> [Dataset records]

╭──

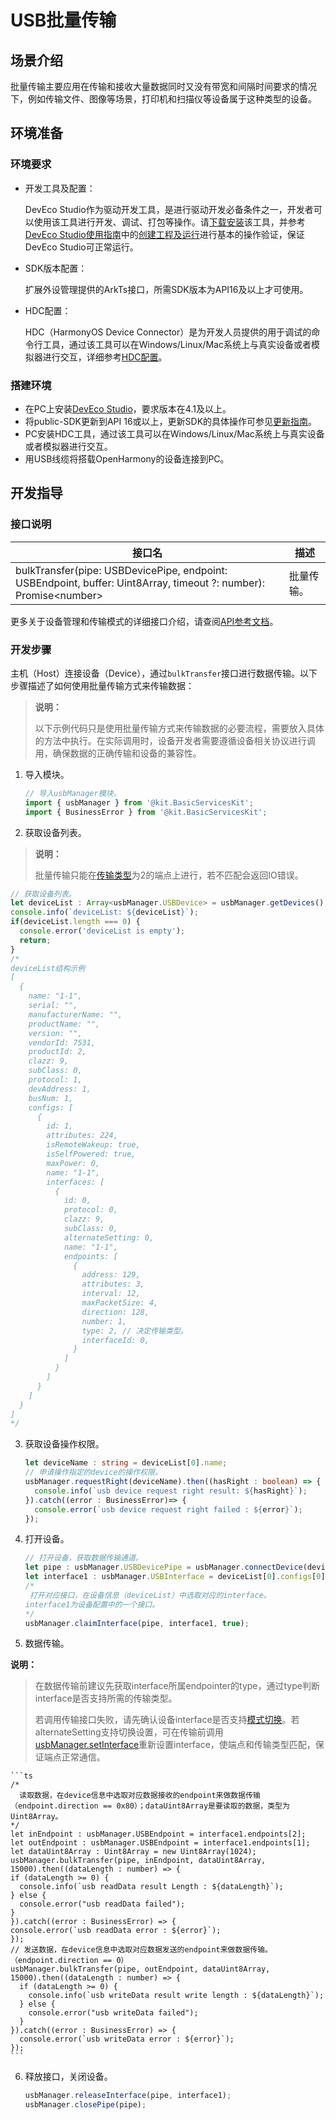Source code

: # USB批量传输

<!--Kit: Basic Services Kit-->
<!--Subsystem: USB-->
<!--Owner: @hwymlgitcode-->
<!--Designer: @w00373942-->
<!--Tester: @dong-dongzhen-->
<!--Adviser: @w_Machine_cc-->

## 场景介绍

批量传输主要应用在传输和接收大量数据同时又没有带宽和间隔时间要求的情况下，例如传输文件、图像等场景，打印机和扫描仪等设备属于这种类型的设备。

## 环境准备

### 环境要求

- 开发工具及配置：

  DevEco Studio作为驱动开发工具，是进行驱动开发必备条件之一，开发者可以使用该工具进行开发、调试、打包等操作。请[下载安装](https://developer.huawei.com/consumer/cn/download/)该工具，并参考[DevEco Studio使用指南](https://developer.huawei.com/consumer/cn/doc/harmonyos-guides/ide-tools-overview)中的[创建工程及运行](https://developer.huawei.com/consumer/cn/doc/harmonyos-guides/ide-create-new-project)进行基本的操作验证，保证DevEco Studio可正常运行。


- SDK版本配置：

  扩展外设管理提供的ArkTs接口，所需SDK版本为API16及以上才可使用。


- HDC配置：

  HDC（HarmonyOS Device Connector）是为开发人员提供的用于调试的命令行工具，通过该工具可以在Windows/Linux/Mac系统上与真实设备或者模拟器进行交互，详细参考[HDC配置](https://developer.huawei.com/consumer/cn/doc/harmonyos-guides/hdc)。

### 搭建环境

- 在PC上安装[DevEco Studio](https://developer.huawei.com/consumer/cn/download/deveco-studio)，要求版本在4.1及以上。
- 将public-SDK更新到API 16或以上<!--Del-->，更新SDK的具体操作可参见[更新指南](https://gitee.com/openharmony/docs/blob/master/zh-cn/application-dev/faqs/full-sdk-switch-guide.md)<!--DelEnd-->。
- PC安装HDC工具，通过该工具可以在Windows/Linux/Mac系统上与真实设备或者模拟器进行交互。
- 用USB线缆将搭载OpenHarmony的设备连接到PC。

## 开发指导

### 接口说明

| 接口名                                                                                                               | 描述                    |
|-------------------------------------------------------------------------------------------------------------------|-----------------------|
| bulkTransfer(pipe: USBDevicePipe, endpoint: USBEndpoint, buffer: Uint8Array, timeout ?: number): Promise&lt;number&gt;  | 批量传输。                 |

更多关于设备管理和传输模式的详细接口介绍，请查阅[API参考文档](../../../../reference/apis-basic-services-kit/js-apis-usbManager.md)。

### 开发步骤

主机（Host）连接设备（Device），通过`bulkTransfer`接口进行数据传输。以下步骤描述了如何使用批量传输方式来传输数据：

> **说明：** 
>
> 以下示例代码只是使用批量传输方式来传输数据的必要流程，需要放入具体的方法中执行。在实际调用时，设备开发者需要遵循设备相关协议进行调用，确保数据的正确传输和设备的兼容性。

1. 导入模块。

   ```ts
   // 导入usbManager模块。
   import { usbManager } from '@kit.BasicServicesKit';
   import { BusinessError } from '@kit.BasicServicesKit';
   ```
   
2. 获取设备列表。

> **说明：** 
>
> 批量传输只能在[传输类型](../../../../reference/apis-basic-services-kit/js-apis-usbManager.md#usbendpointtransfertype18)为2的端点上进行，若不匹配会返回IO错误。
   
   ```ts
   // 获取设备列表。
   let deviceList : Array<usbManager.USBDevice> = usbManager.getDevices();
   console.info(`deviceList: ${deviceList}`);
   if(deviceList.length === 0) {
     console.error('deviceList is empty');
     return;
   }
   /*
   deviceList结构示例
   [
     {
       name: "1-1",
       serial: "",
       manufacturerName: "",
       productName: "",
       version: "",
       vendorId: 7531,
       productId: 2,
       clazz: 9,
       subClass: 0,
       protocol: 1,
       devAddress: 1,
       busNum: 1,
       configs: [
         {
           id: 1,
           attributes: 224,
           isRemoteWakeup: true,
           isSelfPowered: true,
           maxPower: 0,
           name: "1-1",
           interfaces: [
             {
               id: 0,
               protocol: 0,
               clazz: 9,
               subClass: 0,
               alternateSetting: 0,
               name: "1-1",
               endpoints: [
                 {
                   address: 129,
                   attributes: 3,
                   interval: 12,
                   maxPacketSize: 4,
                   direction: 128,
                   number: 1,
                   type: 2, // 决定传输类型。
                   interfaceId: 0,
                 }
               ]
             }
           ]
         }
       ]
     }
   ]
   */
   ```

3. 获取设备操作权限。

   ```ts
   let deviceName : string = deviceList[0].name;
   // 申请操作指定的device的操作权限。
   usbManager.requestRight(deviceName).then((hasRight : boolean) => {
     console.info(`usb device request right result: ${hasRight}`);
   }).catch((error : BusinessError)=> {
     console.error(`usb device request right failed : ${error}`);
   });
   ```

4. 打开设备。

   ```ts
   // 打开设备，获取数据传输通道。
   let pipe : usbManager.USBDevicePipe = usbManager.connectDevice(deviceList[0]);
   let interface1 : usbManager.USBInterface = deviceList[0].configs[0].interfaces[0];
   /*
    打开对应接口，在设备信息（deviceList）中选取对应的interface。
   interface1为设备配置中的一个接口。
   */
   usbManager.claimInterface(pipe, interface1, true);
   ```

5. 数据传输。

**说明：**

> 在数据传输前建议先获取interface所属endpointer的type，通过type判断interface是否支持所需的传输类型。
>
> 若调用传输接口失败，请先确认设备interface是否支持[模式切换](../../../../reference/apis-basic-services-kit/js-apis-usbManager.md#usbinterface)。若alternateSetting支持切换设置，可在传输前调用[usbManager.setInterface](../../../../reference/apis-basic-services-kit/js-apis-usbManager.md#usbmanagersetinterface)重新设置interface，使端点和传输类型匹配，保证端点正常通信。

    ```ts
    /*
      读取数据，在device信息中选取对应数据接收的endpoint来做数据传输
    （endpoint.direction == 0x80）；dataUint8Array是要读取的数据，类型为Uint8Array。
    */
    let inEndpoint : usbManager.USBEndpoint = interface1.endpoints[2];
    let outEndpoint : usbManager.USBEndpoint = interface1.endpoints[1];
    let dataUint8Array : Uint8Array = new Uint8Array(1024);
    usbManager.bulkTransfer(pipe, inEndpoint, dataUint8Array, 15000).then((dataLength : number) => {
    if (dataLength >= 0) {
      console.info(`usb readData result Length : ${dataLength}`);
    } else {
      console.error("usb readData failed");
    }
    }).catch((error : BusinessError) => {
    console.error(`usb readData error : ${error}`);
    });
    // 发送数据，在device信息中选取对应数据发送的endpoint来做数据传输。（endpoint.direction == 0）
    usbManager.bulkTransfer(pipe, outEndpoint, dataUint8Array, 15000).then((dataLength : number) => {
      if (dataLength >= 0) {
        console.info(`usb writeData result write length : ${dataLength}`);
      } else {
        console.error("usb writeData failed");
      }
    }).catch((error : BusinessError) => {
      console.error(`usb writeData error : ${error}`);
    });
    ```

6. 释放接口，关闭设备。

   ```ts
   usbManager.releaseInterface(pipe, interface1);
   usbManager.closePipe(pipe);
   ```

╰──

> [Task instructions] All lines of the material that contain the string "developer" are to be copied.

> [Exercise answer]
  DevEco Studio作为驱动开发工具，是进行驱动开发必备条件之一，开发者可以使用该工具进行开发、调试、打包等操作。请[下载安装](https://developer.huawei.com/consumer/cn/download/)该工具，并参考[DevEco Studio使用指南](https://developer.huawei.com/consumer/cn/doc/harmonyos-guides/ide-tools-overview)中的[创建工程及运行](https://developer.huawei.com/consumer/cn/doc/harmonyos-guides/ide-create-new-project)进行基本的操作验证，保证DevEco Studio可正常运行。
  HDC（HarmonyOS Device Connector）是为开发人员提供的用于调试的命令行工具，通过该工具可以在Windows/Linux/Mac系统上与真实设备或者模拟器进行交互，详细参考[HDC配置](https://developer.huawei.com/consumer/cn/doc/harmonyos-guides/hdc)。
- 在PC上安装[DevEco Studio](https://developer.huawei.com/consumer/cn/download/deveco-studio)，要求版本在4.1及以上。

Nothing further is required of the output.